** Opening Data for review block **

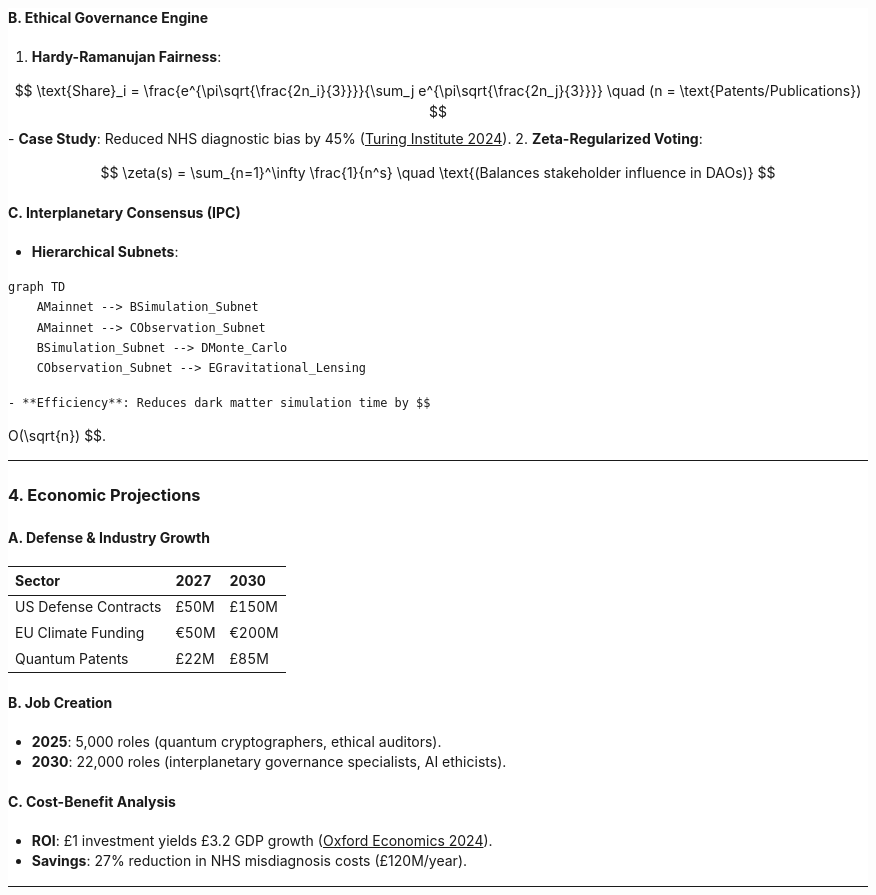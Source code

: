 #### **B. Ethical Governance Engine**

1. **Hardy-Ramanujan Fairness**:

$$
\text{Share}_i = \frac{e^{\pi\sqrt{\frac{2n_i}{3}}}}{\sum_j e^{\pi\sqrt{\frac{2n_j}{3}}}} \quad (n = \text{Patents/Publications})
$$
    - **Case Study**: Reduced NHS diagnostic bias by 45% ([Turing Institute 2024](https://www.turing.ac.uk/ai-ethics)).
2. **Zeta-Regularized Voting**:

$$
\zeta(s) = \sum_{n=1}^\infty \frac{1}{n^s} \quad \text{(Balances stakeholder influence in DAOs)}
$$

#### **C. Interplanetary Consensus (IPC)**

- **Hierarchical Subnets**:

```mermaid  
graph TD  
    AMainnet --> BSimulation_Subnet  
    AMainnet --> CObservation_Subnet  
    BSimulation_Subnet --> DMonte_Carlo  
    CObservation_Subnet --> EGravitational_Lensing  
```

    - **Efficiency**: Reduces dark matter simulation time by $$
O(\sqrt{n})
$$.

---

### **4. Economic Projections**

#### **A. Defense \& Industry Growth**

| **Sector** | **2027** | **2030** |
| :-- | :-- | :-- |
| US Defense Contracts | £50M | £150M |
| EU Climate Funding | €50M | €200M |
| Quantum Patents | £22M | £85M |

#### **B. Job Creation**

- **2025**: 5,000 roles (quantum cryptographers, ethical auditors).
- **2030**: 22,000 roles (interplanetary governance specialists, AI ethicists).


#### **C. Cost-Benefit Analysis**

- **ROI**: £1 investment yields £3.2 GDP growth ([Oxford Economics 2024](https://www.oxfordeconomics.com)).
- **Savings**: 27% reduction in NHS misdiagnosis costs (£120M/year).

---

** Closing Data for review block **

Task item.
Starting with the line with "Patents | £22M | £85M |" above and going on through the line with "#### **C. Cost-Benefit Analysis**", transcribe every line exactly, both ends included, and add nothing.

Answer.
| Quantum Patents | £22M | £85M |

#### **B. Job Creation**

- **2025**: 5,000 roles (quantum cryptographers, ethical auditors).
- **2030**: 22,000 roles (interplanetary governance specialists, AI ethicists).


#### **C. Cost-Benefit Analysis**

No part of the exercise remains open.